In this section Rawls looks at the means by which 'background' institutions are reflective of the principles of justice both in terms of private ownership and in relation to more socialistic systems. In the first type of system we have a constitution that guarantees the priority of liberty and fair equality of opportunity applies. When looking at how the background institutions are to be governed so that these principles are reflected Rawls reaches for the theory of branches of government articulated by R.A. Musgrave. This theory is quite different to the classic ones of Locke, Hobbes, Rousseau or Kant since it does not concern the 'separation of powers' but rather an account of public finance.


On this theory of public finance government is seen as having four branches which don't neatly fit administrative categories but are instead descriptive of functions. The first function is allocation which concerns, in a market economy, keeping prices competitive and undercutting tendencies to prevent this. Allocation is also part of the business of ensuring efficiency is met in relation to social benefits and costs. 


By contrast to the allocation branch, the stabilization branch is concerned with bringing about "full employment" and works with the allocation branch in terms of ensuring market efficiency.


The "transfer branch" has responsibility for the social minimum which involves taking account of needs, something the competitive price system alone has no concern with. Competitive determination of total income alone would ignore the claims of need so it is rational to insure oneself against this alone setting the standards of living. The difference principle further mandates that these standards are addressed and it is the point of the transfer branch to see to this. Above the minimum the rest of income can be met by the price system assuming that the latter is efficiently governed. 


The last branch is the distribution branch. It concerns how distributive shares are provided by means of taxation and regulation of ownership of property. From here comes taxes that concern inheritance in order that the dispersal of property is consistent with fair value of equal liberties. This is one of the places where Rawls makes a 'luck egalitarian' point arguing that the distribution of intelligence is no more just in its distribution than that of wealth. Hence distribution of the goods accruing to those with a greater than average of the former have also to be governed by application of the difference principle.


One of the points of the discussion of the difference principle is, however, to suggest that the institutions of fair equality of opportunity are put at risk when inequalities of wealth exceed a certain limit. One of the effects of that happening is, further, that political liberties have less worth for many than is otherwise the case. If one part of the distribution branch is concerned with taxation and regulation of property the other part concerns raising revenue. The raising of revenue itself can be undertaken by different means since the taxation of consumption is as available to government as the taxation of income and has more chance of being progressive in application particularly if it includes exemptions for dependents. However, the precise questions of policy here are not specifically part of the theory of justice.


The two parts of the distribution branch relate to the two principles of justice as taxation of inheritance and income and regulation of property secure the institutions of equal liberty (at least in a property-owning democracy). Taxes are the means by which public goods are provided and this aspect of the distribution branch works with the transfer branch to meet the second principle of justice. There are questions here concerning how taxation is itself to be regulated involving precepts such as apply to ability to pay that arise from what Rawls terms "common sense" and indicate an intuitive element is here thought of as applicable though the question of the status of such precepts is not investigated in this section.
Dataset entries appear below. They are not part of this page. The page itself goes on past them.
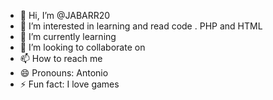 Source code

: - 👋 Hi, I’m @JABARR20
- 👀 I’m interested in learning and read code . PHP and HTML 
- 🌱 I’m currently learning
- 💞️ I’m looking to collaborate on 
- 📫 How to reach me 
- 😄 Pronouns: Antonio 
- ⚡ Fun fact: I love games 

<!---
JABARR20/JABARR20 is a ✨ special ✨ repository because its `README.md` (this file) appears on your GitHub profile.
You can click the Preview link to take a look at your changes.
--->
One of the points of the general description of the private property system described in the way Rawls has given is to prevent too restrictive an ownership of wealth, thus intending to mitigate the effects of capitalism that socialists complain of. However, after raising this point, Rawls refers to the notion of "liberal socialism" suggesting that it has two ways of meeting the principles of justice. The first would be to assume the means of production were publicly owned and thus that collective decisions were made about the general features of the economy. The "liberal" part of this notion is that it still allows firms to be engaged in competition with each other albeit with such competition only covering one of the functions of prices. 


The point of such remarks is to suggest that a place for the market does not entail that people are unmoved by altruistic concerns. In stating this Rawls does, however, recognise the automatic and impersonal character of market mechanisms and the way they abstract from individual decisions. One of the reasons is that the theory of justice is not intended to shape a basic structure that is entirely governed by altruism. 


Rawls entertains a possible further branch of government, the exchange branch, that is a special body that takes note of social interests and preferences for public goods and looks only at the latter separately from what is strictly mandated by the principles of justice. The description of this further branch does, however, take the discussion into technicalities that are less evidently of foundational constitutional significance. One of the reasons why this is so is that this further supposed branch does not arise out of the principles of justice themselves.